What to produce:
Only the text belongs in the copy: retype each record exactly as it appears.

Task data:
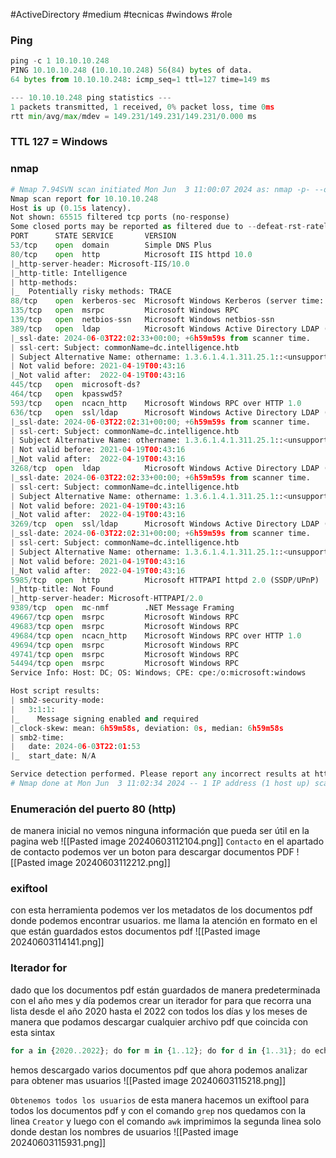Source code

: #ActiveDirectory #medium #tecnicas #windows #role 
### Ping
```python
ping -c 1 10.10.10.248
PING 10.10.10.248 (10.10.10.248) 56(84) bytes of data.
64 bytes from 10.10.10.248: icmp_seq=1 ttl=127 time=149 ms

--- 10.10.10.248 ping statistics ---
1 packets transmitted, 1 received, 0% packet loss, time 0ms
rtt min/avg/max/mdev = 149.231/149.231/149.231/0.000 ms
```

### TTL 127 = Windows

### nmap
```python
# Nmap 7.94SVN scan initiated Mon Jun  3 11:00:07 2024 as: nmap -p- --open -sC -sV --min-rate 3000 -n -Pn -oN Scan 10.10.10.248
Nmap scan report for 10.10.10.248
Host is up (0.15s latency).
Not shown: 65515 filtered tcp ports (no-response)
Some closed ports may be reported as filtered due to --defeat-rst-ratelimit
PORT      STATE SERVICE       VERSION
53/tcp    open  domain        Simple DNS Plus
80/tcp    open  http          Microsoft IIS httpd 10.0
|_http-server-header: Microsoft-IIS/10.0
|_http-title: Intelligence
| http-methods: 
|_  Potentially risky methods: TRACE
88/tcp    open  kerberos-sec  Microsoft Windows Kerberos (server time: 2024-06-03 22:01:00Z)
135/tcp   open  msrpc         Microsoft Windows RPC
139/tcp   open  netbios-ssn   Microsoft Windows netbios-ssn
389/tcp   open  ldap          Microsoft Windows Active Directory LDAP (Domain: intelligence.htb0., Site: Default-First-Site-Name)
|_ssl-date: 2024-06-03T22:02:33+00:00; +6h59m59s from scanner time.
| ssl-cert: Subject: commonName=dc.intelligence.htb
| Subject Alternative Name: othername: 1.3.6.1.4.1.311.25.1::<unsupported>, DNS:dc.intelligence.htb
| Not valid before: 2021-04-19T00:43:16
|_Not valid after:  2022-04-19T00:43:16
445/tcp   open  microsoft-ds?
464/tcp   open  kpasswd5?
593/tcp   open  ncacn_http    Microsoft Windows RPC over HTTP 1.0
636/tcp   open  ssl/ldap      Microsoft Windows Active Directory LDAP (Domain: intelligence.htb0., Site: Default-First-Site-Name)
|_ssl-date: 2024-06-03T22:02:31+00:00; +6h59m59s from scanner time.
| ssl-cert: Subject: commonName=dc.intelligence.htb
| Subject Alternative Name: othername: 1.3.6.1.4.1.311.25.1::<unsupported>, DNS:dc.intelligence.htb
| Not valid before: 2021-04-19T00:43:16
|_Not valid after:  2022-04-19T00:43:16
3268/tcp  open  ldap          Microsoft Windows Active Directory LDAP (Domain: intelligence.htb0., Site: Default-First-Site-Name)
|_ssl-date: 2024-06-03T22:02:33+00:00; +6h59m59s from scanner time.
| ssl-cert: Subject: commonName=dc.intelligence.htb
| Subject Alternative Name: othername: 1.3.6.1.4.1.311.25.1::<unsupported>, DNS:dc.intelligence.htb
| Not valid before: 2021-04-19T00:43:16
|_Not valid after:  2022-04-19T00:43:16
3269/tcp  open  ssl/ldap      Microsoft Windows Active Directory LDAP (Domain: intelligence.htb0., Site: Default-First-Site-Name)
|_ssl-date: 2024-06-03T22:02:31+00:00; +6h59m59s from scanner time.
| ssl-cert: Subject: commonName=dc.intelligence.htb
| Subject Alternative Name: othername: 1.3.6.1.4.1.311.25.1::<unsupported>, DNS:dc.intelligence.htb
| Not valid before: 2021-04-19T00:43:16
|_Not valid after:  2022-04-19T00:43:16
5985/tcp  open  http          Microsoft HTTPAPI httpd 2.0 (SSDP/UPnP)
|_http-title: Not Found
|_http-server-header: Microsoft-HTTPAPI/2.0
9389/tcp  open  mc-nmf        .NET Message Framing
49667/tcp open  msrpc         Microsoft Windows RPC
49683/tcp open  msrpc         Microsoft Windows RPC
49684/tcp open  ncacn_http    Microsoft Windows RPC over HTTP 1.0
49694/tcp open  msrpc         Microsoft Windows RPC
49741/tcp open  msrpc         Microsoft Windows RPC
54494/tcp open  msrpc         Microsoft Windows RPC
Service Info: Host: DC; OS: Windows; CPE: cpe:/o:microsoft:windows

Host script results:
| smb2-security-mode: 
|   3:1:1: 
|_    Message signing enabled and required
|_clock-skew: mean: 6h59m58s, deviation: 0s, median: 6h59m58s
| smb2-time: 
|   date: 2024-06-03T22:01:53
|_  start_date: N/A

Service detection performed. Please report any incorrect results at https://nmap.org/submit/ .
# Nmap done at Mon Jun  3 11:02:34 2024 -- 1 IP address (1 host up) scanned in 147.25 seconds
```

### Enumeración del puerto 80 (http)
de manera inicial no vemos ninguna información que pueda ser útil en la pagina web
![[Pasted image 20240603112104.png]]
`Contacto`
en el apartado de contacto podemos ver un boton para descargar documentos PDF
![[Pasted image 20240603112212.png]]

### exiftool 
con esta herramienta podemos ver los metadatos de los documentos pdf donde podemos encontrar usuarios. me llama la atención en formato en el que están guardados estos documentos pdf
![[Pasted image 20240603114141.png]]

### Iterador for
dado que los documentos pdf están guardados de manera predeterminada con el año mes y día podemos crear un iterador for para que recorra una lista desde el año 2020 hasta el 2022 con todos los días y los meses de manera que podamos descargar cualquier archivo pdf que coincida con esta sintax
```python
for a in {2020..2022}; do for m in {1..12}; do for d in {1..31}; do echo "http://10.10.10.248/documents/$a-$m-$d-upload.pdf"; done; done; done | xargs -n 1 -P 20 wget
```
hemos descargado varios documentos pdf que ahora podemos analizar para obtener mas usuarios
![[Pasted image 20240603115218.png]]

`Obtenemos todos los usuarios`
de esta manera hacemos un exiftool para todos los documentos pdf y con el comando `grep` nos quedamos con la linea `Creator` y luego con el comando `awk` imprimimos la segunda linea solo donde destan los nombres de usuarios
![[Pasted image 20240603115931.png]]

Task response:
Source code

: #ActiveDirectory #medium #tecnicas #windows #role 
### Ping
```python
ping -c 1 10.10.10.248
PING 10.10.10.248 (10.10.10.248) 56(84) bytes of data.
64 bytes from 10.10.10.248: icmp_seq=1 ttl=127 time=149 ms

--- 10.10.10.248 ping statistics ---
1 packets transmitted, 1 received, 0% packet loss, time 0ms
rtt min/avg/max/mdev = 149.231/149.231/149.231/0.000 ms
```

### TTL 127 = Windows

### nmap
```python
# Nmap 7.94SVN scan initiated Mon Jun  3 11:00:07 2024 as: nmap -p- --open -sC -sV --min-rate 3000 -n -Pn -oN Scan 10.10.10.248
Nmap scan report for 10.10.10.248
Host is up (0.15s latency).
Not shown: 65515 filtered tcp ports (no-response)
Some closed ports may be reported as filtered due to --defeat-rst-ratelimit
PORT      STATE SERVICE       VERSION
53/tcp    open  domain        Simple DNS Plus
80/tcp    open  http          Microsoft IIS httpd 10.0
|_http-server-header: Microsoft-IIS/10.0
|_http-title: Intelligence
| http-methods: 
|_  Potentially risky methods: TRACE
88/tcp    open  kerberos-sec  Microsoft Windows Kerberos (server time: 2024-06-03 22:01:00Z)
135/tcp   open  msrpc         Microsoft Windows RPC
139/tcp   open  netbios-ssn   Microsoft Windows netbios-ssn
389/tcp   open  ldap          Microsoft Windows Active Directory LDAP (Domain: intelligence.htb0., Site: Default-First-Site-Name)
|_ssl-date: 2024-06-03T22:02:33+00:00; +6h59m59s from scanner time.
| ssl-cert: Subject: commonName=dc.intelligence.htb
| Subject Alternative Name: othername: 1.3.6.1.4.1.311.25.1::<unsupported>, DNS:dc.intelligence.htb
| Not valid before: 2021-04-19T00:43:16
|_Not valid after:  2022-04-19T00:43:16
445/tcp   open  microsoft-ds?
464/tcp   open  kpasswd5?
593/tcp   open  ncacn_http    Microsoft Windows RPC over HTTP 1.0
636/tcp   open  ssl/ldap      Microsoft Windows Active Directory LDAP (Domain: intelligence.htb0., Site: Default-First-Site-Name)
|_ssl-date: 2024-06-03T22:02:31+00:00; +6h59m59s from scanner time.
| ssl-cert: Subject: commonName=dc.intelligence.htb
| Subject Alternative Name: othername: 1.3.6.1.4.1.311.25.1::<unsupported>, DNS:dc.intelligence.htb
| Not valid before: 2021-04-19T00:43:16
|_Not valid after:  2022-04-19T00:43:16
3268/tcp  open  ldap          Microsoft Windows Active Directory LDAP (Domain: intelligence.htb0., Site: Default-First-Site-Name)
|_ssl-date: 2024-06-03T22:02:33+00:00; +6h59m59s from scanner time.
| ssl-cert: Subject: commonName=dc.intelligence.htb
| Subject Alternative Name: othername: 1.3.6.1.4.1.311.25.1::<unsupported>, DNS:dc.intelligence.htb
| Not valid before: 2021-04-19T00:43:16
|_Not valid after:  2022-04-19T00:43:16
3269/tcp  open  ssl/ldap      Microsoft Windows Active Directory LDAP (Domain: intelligence.htb0., Site: Default-First-Site-Name)
|_ssl-date: 2024-06-03T22:02:31+00:00; +6h59m59s from scanner time.
| ssl-cert: Subject: commonName=dc.intelligence.htb
| Subject Alternative Name: othername: 1.3.6.1.4.1.311.25.1::<unsupported>, DNS:dc.intelligence.htb
| Not valid before: 2021-04-19T00:43:16
|_Not valid after:  2022-04-19T00:43:16
5985/tcp  open  http          Microsoft HTTPAPI httpd 2.0 (SSDP/UPnP)
|_http-title: Not Found
|_http-server-header: Microsoft-HTTPAPI/2.0
9389/tcp  open  mc-nmf        .NET Message Framing
49667/tcp open  msrpc         Microsoft Windows RPC
49683/tcp open  msrpc         Microsoft Windows RPC
49684/tcp open  ncacn_http    Microsoft Windows RPC over HTTP 1.0
49694/tcp open  msrpc         Microsoft Windows RPC
49741/tcp open  msrpc         Microsoft Windows RPC
54494/tcp open  msrpc         Microsoft Windows RPC
Service Info: Host: DC; OS: Windows; CPE: cpe:/o:microsoft:windows

Host script results:
| smb2-security-mode: 
|   3:1:1: 
|_    Message signing enabled and required
|_clock-skew: mean: 6h59m58s, deviation: 0s, median: 6h59m58s
| smb2-time: 
|   date: 2024-06-03T22:01:53
|_  start_date: N/A

Service detection performed. Please report any incorrect results at https://nmap.org/submit/ .
# Nmap done at Mon Jun  3 11:02:34 2024 -- 1 IP address (1 host up) scanned in 147.25 seconds
```

### Enumeración del puerto 80 (http)
de manera inicial no vemos ninguna información que pueda ser útil en la pagina web
![[Pasted image 20240603112104.png]]
`Contacto`
en el apartado de contacto podemos ver un boton para descargar documentos PDF
![[Pasted image 20240603112212.png]]

### exiftool 
con esta herramienta podemos ver los metadatos de los documentos pdf donde podemos encontrar usuarios. me llama la atención en formato en el que están guardados estos documentos pdf
![[Pasted image 20240603114141.png]]

### Iterador for
dado que los documentos pdf están guardados de manera predeterminada con el año mes y día podemos crear un iterador for para que recorra una lista desde el año 2020 hasta el 2022 con todos los días y los meses de manera que podamos descargar cualquier archivo pdf que coincida con esta sintax
```python
for a in {2020..2022}; do for m in {1..12}; do for d in {1..31}; do echo "http://10.10.10.248/documents/$a-$m-$d-upload.pdf"; done; done; done | xargs -n 1 -P 20 wget
```
hemos descargado varios documentos pdf que ahora podemos analizar para obtener mas usuarios
![[Pasted image 20240603115218.png]]

`Obtenemos todos los usuarios`
de esta manera hacemos un exiftool para todos los documentos pdf y con el comando `grep` nos quedamos con la linea `Creator` y luego con el comando `awk` imprimimos la segunda linea solo donde destan los nombres de usuarios
![[Pasted image 20240603115931.png]]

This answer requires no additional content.